Marfa smiled, silent for once.
"That the world is full of surprise and wonder," she finally spoke, "was taught to me by you, Aunt Maria." She was rewarded with a smile. "Well, I wish to know it the best I can.
"There are woman tutors in England these days: educated women who spread their knowledge to those keen to absorb it. I may have poor pockets all my life, but my head shall die rich." She looked up and smiled.
Marfa's decision wasn't lost on her aunt. "And what a fine head you have on your shoulders, my dear."
They laughed the first of countless laughs.
*********
The next afternoon Marfa made her way to a second address, on foot this time.

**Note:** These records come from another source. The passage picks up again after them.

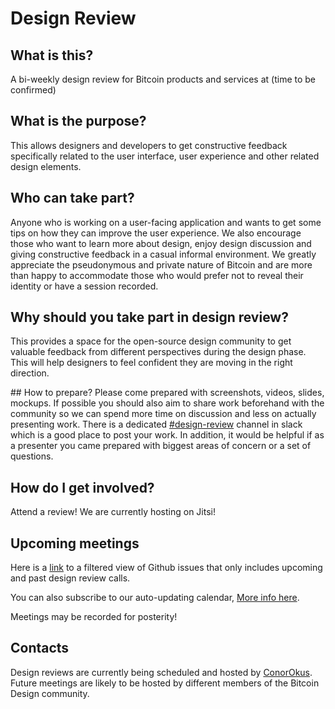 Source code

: # Design Review

## What is this?
A bi-weekly design review for Bitcoin products and services at (time to be confirmed) 

## What is the purpose?
This allows designers and developers to get constructive feedback specifically related to the user interface, user experience and other related design elements. 

## Who can take part?
Anyone who is working on a user-facing application and wants to get some tips on how they can improve the user experience. We also encourage those who want to learn more about design, enjoy design discussion and giving constructive feedback in a casual informal environment. We greatly appreciate the pseudonymous and private nature of Bitcoin and are more than happy to accommodate those who would prefer not to reveal their identity or have a session recorded. 

## Why should you take part in design review?
This provides a space for the open-source design community to get valuable feedback from different perspectives during the design phase. This will help designers to feel confident they are moving in the right direction.

## How to prepare? 
Please come prepared with screenshots, videos, slides, mockups. If possible you should also aim to share work beforehand with the community so we can spend more time on discussion and less on actually presenting work. There is a dedicated [#design-review](https://bitcoindesign.slack.com/archives/C015DQEPCHJ) channel in slack which is a good place to post your work. In addition, it would be helpful if as a presenter you came prepared with biggest areas of concern or a set of questions.

## How do I get involved?
Attend a review! We are currently hosting on Jitsi! 

## Upcoming meetings
Here is a [link](https://github.com/BitcoinDesign/Meta/issues?q=is%3Aissue+in%3Atitle+%22Design+Review+Call+%23%22+) to a filtered view of Github issues that only includes upcoming and past design review calls.

You can also subscribe to our auto-updating calendar, [More info here](https://github.com/BitcoinDesign/Meta#the-bitcoin-design-calendar).

Meetings may be recorded for posterity!

## Contacts
Design reviews are currently being scheduled and hosted by [ConorOkus](https://github.com/ConorOkus). Future meetings are likely to be hosted by different members of the Bitcoin Design community. 
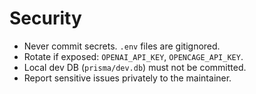 # Security

- Never commit secrets. `.env` files are gitignored.
- Rotate if exposed: `OPENAI_API_KEY`, `OPENCAGE_API_KEY`.
- Local dev DB (`prisma/dev.db`) must not be committed.
- Report sensitive issues privately to the maintainer.

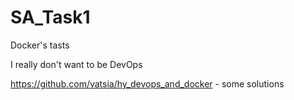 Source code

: # SA_Task1
Docker's tasts


I really don't want to be DevOps


https://github.com/vatsia/hy_devops_and_docker - some solutions
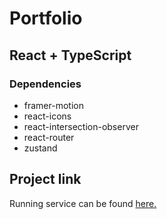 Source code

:# Portfolio

## React + TypeScript

### Dependencies

- framer-motion
- react-icons
- react-intersection-observer
- react-router
- zustand

## Project link

Running service can be found [here.](https://vilkku11.github.io/portfolio/)
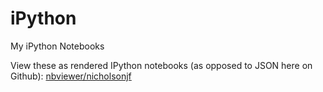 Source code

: iPython
=======

My iPython Notebooks

View these as rendered IPython notebooks (as opposed to JSON here on Github): [nbviewer/nicholsonjf][1]

[1]: http://nbviewer.ipython.org/github/nicholsonjf/iPython/tree/master/
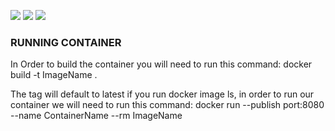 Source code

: 
![](https://img.shields.io/badge/ImageSize-565MB-green)
![](https://img.shields.io/badge/build%20status-100%25-green)
![](https://img.shields.io/badge/Availability-100%25-green)


<h3>RUNNING CONTAINER</h3>

In Order to build the container you will need to run this command:
docker build -t ImageName .


The tag will default to latest if you run docker image ls, in order to run our container we will need to run this command:
docker run --publish port:8080 --name ContainerName --rm ImageName

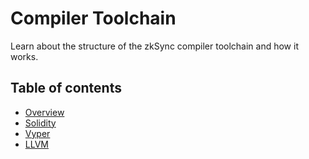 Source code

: # Compiler Toolchain

Learn about the structure of the zkSync compiler toolchain and how it works.

## Table of contents

- [Overview](./overview.md)
- [Solidity](./solidity.md)
- [Vyper](./vyper.md)
- [LLVM](./llvm.md)
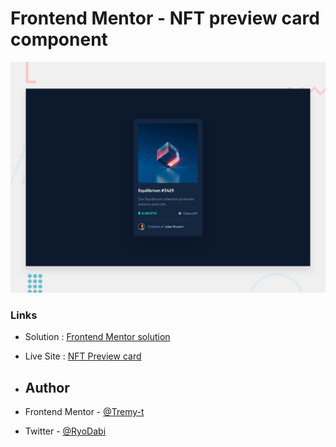 # Frontend Mentor - NFT preview card component

![Design preview for the NFT preview card component coding challenge](./design/desktop-preview.jpg)


### Links

- Solution : [Frontend Mentor solution](https://www.frontendmentor.io/solutions/3-column-preview-card-L6yWMz5oKH)
- Live Site : [NFT Preview card](https://tremy-t.github.io/3-column-preview-card/)

- ## Author

- Frontend Mentor - [@Tremy-t](https://www.frontendmentor.io/profile/Tremy-t)
- Twitter - [@RyoDabi](https://www.twitter.com/RyoDabi)

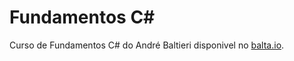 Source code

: # Fundamentos C#
Curso de Fundamentos C# do André Baltieri disponivel no  <a href="https://balta.io/">balta.io</a>.
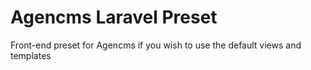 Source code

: # Agencms Laravel Preset

Front-end preset for Agencms if you wish to use the default views and templates
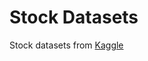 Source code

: # Stock Datasets
Stock datasets from [Kaggle](https://www.kaggle.com/datasets/borismarjanovic/price-volume-data-for-all-us-stocks-etfs)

She stared at the simple wooden door. It returned the stare.
She sighed, admitting to herself that she was nervous. Skipping up the steps, she knocked on the door.
A tiny fury seemed to unleash itself on the door's bottom. Marfa heard a flurry of scratches and barks before a "Down, Duke!" rang out from within, reducing the storm to a whimper. Must be a male pup, thought Marfa.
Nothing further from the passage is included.